Start of Block

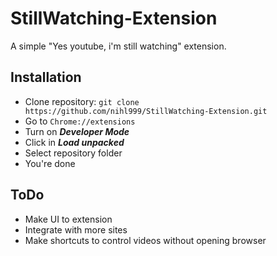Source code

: # StillWatching-Extension

A simple "Yes youtube, i'm still watching" extension.

## Installation
 - Clone repository: 
 `git clone https://github.com/nihl999/StillWatching-Extension.git`
 - Go to `Chrome://extensions`
 - Turn on ***Developer Mode***
 - Click in ***Load unpacked***
 - Select repository folder
 - You're done
 
## ToDo
 - Make UI to extension
 - Integrate with more sites
 - Make shortcuts to control videos without opening browser
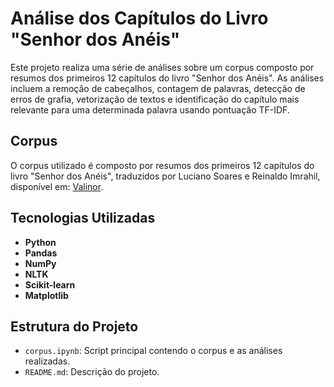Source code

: # Análise dos Capítulos do Livro "Senhor dos Anéis"

Este projeto realiza uma série de análises sobre um corpus composto por resumos dos primeiros 12 capítulos do livro "Senhor dos Anéis". As análises incluem a remoção de cabeçalhos, contagem de palavras, detecção de erros de grafia, vetorização de textos e identificação do capítulo mais relevante para uma determinada palavra usando pontuação TF-IDF.

## Corpus

O corpus utilizado é composto por resumos dos primeiros 12 capítulos do livro "Senhor dos Anéis", traduzidos por Luciano Soares e Reinaldo Imrahil, disponível em: [Valinor](https://www.valinor.com.br/82).

## Tecnologias Utilizadas

- **Python**
- **Pandas**
- **NumPy**
- **NLTK**
- **Scikit-learn**
- **Matplotlib**

## Estrutura do Projeto

- `corpus.ipynb`: Script principal contendo o corpus e as análises realizadas.
- `README.md`: Descrição do projeto.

End of Block

How many of the lines above contain the string "Anéis"? Give the number only.

### Solution for this problem
3